Mittelbayerische, 27. November 2018
Von Juan Martin Koch
 
Verdi: Otello, Bayerische Staatsoper, ab 23. November 2018
Großer Verdi-Wurf bleibt aus
 
Die Protagonisten kämpfen in der neuen „Otello“-Produktion an der Bayerischen Staatsoper mit den hohen Erwartungen.
 
Das Schlafzimmer ist Desdemonas Kosmos. Hier bangt sie beim eröffnenden Seesturm zusammen mit dem Chor um ihren frisch angetrauten Gatten Otello. Während die kleinere Guckkastenversion nach hinten verschwindet, entpuppt es sich, auf Bühnenbreite vergrößert, als Einheitsszenerie von Amélie Niermeyers Münchner Staatsoperninszenierung. Das freudige Kaminfeuer nimmt bedrohliche Züge an. Ein Double Desdemonas spielt damit, von ihrem brennenden Arm scheint niemand Notiz zu nehmen. Als dreidimensionale Projektion kreist dieses Zimmer auch später als banaler Schicksalsort um sie herum.

Was Otello und Desdemona verbindet, bleibt vage
Eine besondere Rolle spielt darin das Ehebett. Es wird immer wieder ins Spiel einbezogen, etwa als Desdemona dort mit Blumen gehuldigt und – ihr Ende vorausnehmend – als lebender Leichnam drapiert wird. Die Regisseurin exponiert einige die weibliche Hauptrolle aufwertende Deutungsideen, darunter auch die von vornherein zum Scheitern verurteilte Beziehung zwischen ihr und Otello, zieht in der Folge allerdings kaum Konsequenzen daraus. Was sie mit Otello – über die etwas plumpe Andeutung „Spiel mit dem Feuer“ hinaus – verbindet, bleibt ebenso unklar wie der Grund für ihr ständiges Beharren auf der Begnadigung Cassios, was die von Jago in Otellos Hirn gepflanzte Eifersuchtsidee nur noch weiter befeuert.

Die Schwerpunktverschiebung auf Desdemona hat außerdem zur Folge, dass wir über den lustlos heimkehrenden Feldherrn eigentlich nichts erfahren, was über ein vage angedeutetes Kriegstrauma hinausginge. Was ihn zum Außenseiter, zum dankbaren Opfer von Jagos Intrige und am Ende zum einsamen Mörder macht, bleibt im Dunkeln.
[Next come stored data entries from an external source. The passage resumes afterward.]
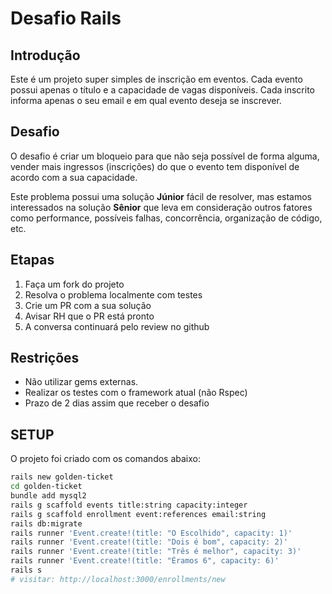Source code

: # Desafio Rails

## Introdução

Este é um projeto super simples de inscrição em eventos.
Cada evento possui apenas o título e a capacidade de vagas disponíveis.
Cada inscrito informa apenas o seu email e em qual evento deseja se inscrever.

## Desafio

O desafio é criar um bloqueio para que não seja possível de forma alguma, vender mais ingressos (inscrições) do que o evento tem disponível de acordo com a sua capacidade.

Este problema possui uma solução **Júnior** fácil de resolver,
mas estamos interessados na solução **Sênior** que leva em consideração outros fatores como performance, possíveis falhas, concorrência, organização de código, etc.

## Etapas

1. Faça um fork do projeto
2. Resolva o problema localmente com testes
3. Crie um PR com a sua solução
4. Avisar RH que o PR está pronto
5. A conversa continuará pelo review no github

## Restrições

- Não utilizar gems externas.
- Realizar os testes com o framework atual (não Rspec)
- Prazo de 2 dias assim que receber o desafio

## SETUP

O projeto foi criado com os comandos abaixo:

```sh
rails new golden-ticket
cd golden-ticket
bundle add mysql2
rails g scaffold events title:string capacity:integer
rails g scaffold enrollment event:references email:string
rails db:migrate
rails runner 'Event.create!(title: "O Escolhido", capacity: 1)'
rails runner 'Event.create!(title: "Dois é bom", capacity: 2)'
rails runner 'Event.create!(title: "Três é melhor", capacity: 3)'
rails runner 'Event.create!(title: "Éramos 6", capacity: 6)'
rails s
# visitar: http://localhost:3000/enrollments/new
```
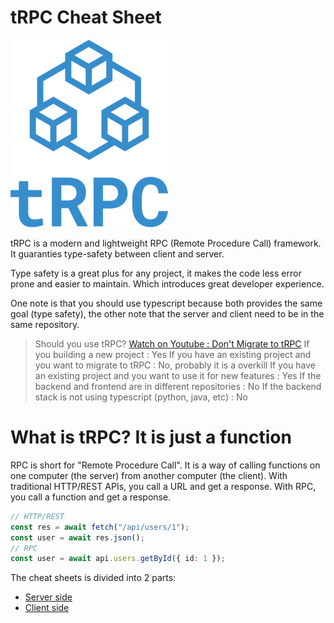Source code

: # tRPC Cheat Sheet

![trpc-logo](assets/trpc-logo.png)

tRPC is a modern and lightweight RPC (Remote Procedure Call) framework. It guaranties type-safety between client and server.

Type safety is a great plus for any project, it makes the code less error prone and easier to maintain. Which introduces great developer experience.

One note is that you should use typescript because both provides the same goal (type safety), the other note that the server and client need to be in the same repository.

> Should you use tRPC? [Watch on Youtube : Don't Migrate to tRPC](https://youtu.be/iOWg95FLHHE)
> If you building a new project : Yes
> If you have an existing project and you want to migrate to tRPC : No, probably it is a overkill
> If you have an existing project and you want to use it for new features : Yes
> If the backend and frontend are in different repositories : No
> If the backend stack is not using typescript (python, java, etc) : No

# What is tRPC? It is just a function

RPC is short for "Remote Procedure Call". It is a way of calling functions on one computer (the server) from another computer (the client). With traditional HTTP/REST APIs, you call a URL and get a response. With RPC, you call a function and get a response.

```ts
// HTTP/REST
const res = await fetch("/api/users/1");
const user = await res.json();
// RPC
const user = await api.users.getById({ id: 1 });
```

The cheat sheets is divided into 2 parts:

- [Server side](https://github.com/taham8875/cheat-sheets/blob/main/tRPC/tRPC-server.md)
- [Client side](https://github.com/taham8875/cheat-sheets/blob/main/tRPC/tRPC-client.md)

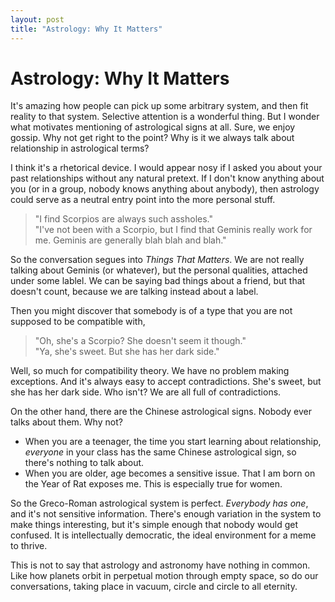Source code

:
 ```yaml
---
layout: post
title: "Astrology: Why It Matters"
---
```


# Astrology: Why It Matters

It's amazing how people can pick up some arbitrary system, and then
fit reality to that system. Selective attention is a wonderful
thing. But I wonder what motivates mentioning of astrological signs at
all. Sure, we enjoy gossip. Why not get right to the point? Why is it
we always talk about relationship in astrological terms?

I think it's a rhetorical device. I would appear nosy if I asked you
about your past relationships without any natural pretext. If I don't
know anything about you (or in a group, nobody knows anything about
anybody), then astrology could serve as a neutral entry point into the
more personal stuff.

> "I find Scorpios are always such assholes." <br/>
> "I've not been with a Scorpio, but I find that Geminis really work for me. Geminis are generally blah blah and blah."

So the conversation segues into *Things That Matters*. We are not
really talking about Geminis (or whatever), but the personal
qualities, attached under some lablel. We can be saying bad things
about a friend, but that doesn't count, because we are talking instead
about a label.

Then you might discover that somebody is of a type that you are not
supposed to be compatible with,

> "Oh, she's a Scorpio? She doesn't seem it though." <br/>
> "Ya, she's sweet. But she has her dark side."

Well, so much for compatibility theory. We have no problem making
exceptions. And it's always easy to accept contradictions. She's
sweet, but she has her dark side. Who isn't? We are all full of
contradictions.

On the other hand, there are the Chinese astrological signs. Nobody
ever talks about them. Why not?

* When you are a teenager, the time you start learning about relationship, *everyone* in your class has the same Chinese astrological sign, so there's nothing to talk about.
* When you are older, age becomes a sensitive issue. That I am born on the Year of Rat exposes me. This is especially true for women.

So the Greco-Roman astrological system is perfect. _Everybody has
one_, and it's not sensitive information. There's enough variation in
the system to make things interesting, but it's simple enough that
nobody would get confused. It is intellectually democratic, the ideal
environment for a meme to thrive.

This is not to say that astrology and astronomy have nothing in
common. Like how planets orbit in perpetual motion through empty
space, so do our conversations, taking place in vacuum, circle and
circle to all eternity.

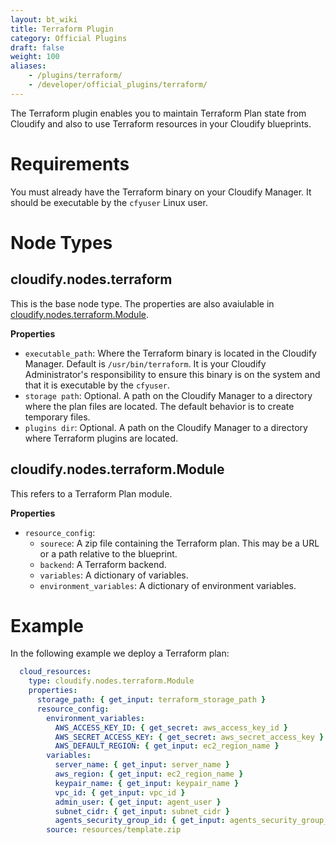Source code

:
 ```yaml
---
layout: bt_wiki
title: Terraform Plugin
category: Official Plugins
draft: false
weight: 100
aliases:
    - /plugins/terraform/
    - /developer/official_plugins/terraform/
---
```


The Terraform plugin enables you to maintain Terraform Plan state from Cloudify and also to use Terraform resources in your Cloudify blueprints.

# Requirements

You must already have the Terraform binary on your Cloudify Manager. It should be executable by the `cfyuser` Linux user.

# Node Types

## **cloudify.nodes.terraform**

This is the base node type. The properties are also avaiulable in [cloudify.nodes.terraform.Module](#cloudify.nodes.terraform.Module).

**Properties**

  * `executable_path`: Where the Terraform binary is located in the Cloudify Manager. Default is `/usr/bin/terraform`. It is your Cloudify Administrator's responsibility to ensure this binary is on the system and that it is executable by the `cfyuser`.
  * `storage path`: Optional. A path on the Cloudify Manager to a directory where the plan files are located. The default behavior is to create temporary files.
  * `plugins dir`: Optional. A path on the Cloudify Manager to a directory where Terraform plugins are located.

## **cloudify.nodes.terraform.Module**

This refers to a Terraform Plan module.

**Properties**

  * `resource_config`:
      * `sourece`: A zip file containing the Terraform plan. This may be a URL or a path relative to the blueprint.
      * `backend`: A Terraform backend.
      * `variables`: A dictionary of variables.
      * `environment_variables`: A dictionary of environment variables.

# Example

In the following example we deploy a Terraform plan:

```yaml
  cloud_resources:
    type: cloudify.nodes.terraform.Module
    properties:
      storage_path: { get_input: terraform_storage_path }
      resource_config:
        environment_variables:
          AWS_ACCESS_KEY_ID: { get_secret: aws_access_key_id }
          AWS_SECRET_ACCESS_KEY: { get_secret: aws_secret_access_key }
          AWS_DEFAULT_REGION: { get_input: ec2_region_name }
        variables:
          server_name: { get_input: server_name }
          aws_region: { get_input: ec2_region_name }
          keypair_name: { get_input: keypair_name }
          vpc_id: { get_input: vpc_id }
          admin_user: { get_input: agent_user }
          subnet_cidr: { get_input: subnet_cidr }
          agents_security_group_id: { get_input: agents_security_group_id }
        source: resources/template.zip
```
In dieser etwas diffusen Anordnung hatte nun Jonas Kaufmann die undankbare Aufgabe, dem hohen Erwartungsdruck dieser vielleicht anspruchsvollsten Tenorpartie überhaupt gerecht zu werden. Schon sein Londoner Rollendebüt im vergangenen Jahr hatte gemischte Reaktionen hervorgerufen, und auch bei dieser Premiere stellte sich nur sehr vereinzelt der Eindruck einer vokal über den Dingen stehenden Bewältigung ein. Die Mittellage und mittlere Lautstärkegrade klangen oft stumpf, die Ausbrüche in der Höhe angestrengt, am Limit.

Undankbare Aufgabe für Jonas Kaufmann
Überzeugend war aber seine gestalterische Durchdringung der Partie, das feine Differenzieren bis in fahle, verzweifelte Zurücknahmen an der Grenze zur Hörbarkeit. Gerald Finley als Jago hingegen hatte trotz seines lyrischen Timbres, das eher an Mozarts Figaro denn an einen Verdi-Bösewicht denken lässt, keinerlei Volumenprobleme. In seinen intriganten Einflüsterungen und im monströsen, das Nichts huldigenden „Credo“ entwickelte er statt damönischer Pauschalüberwältigung eine beängstigend präzise Gefährlichkeit.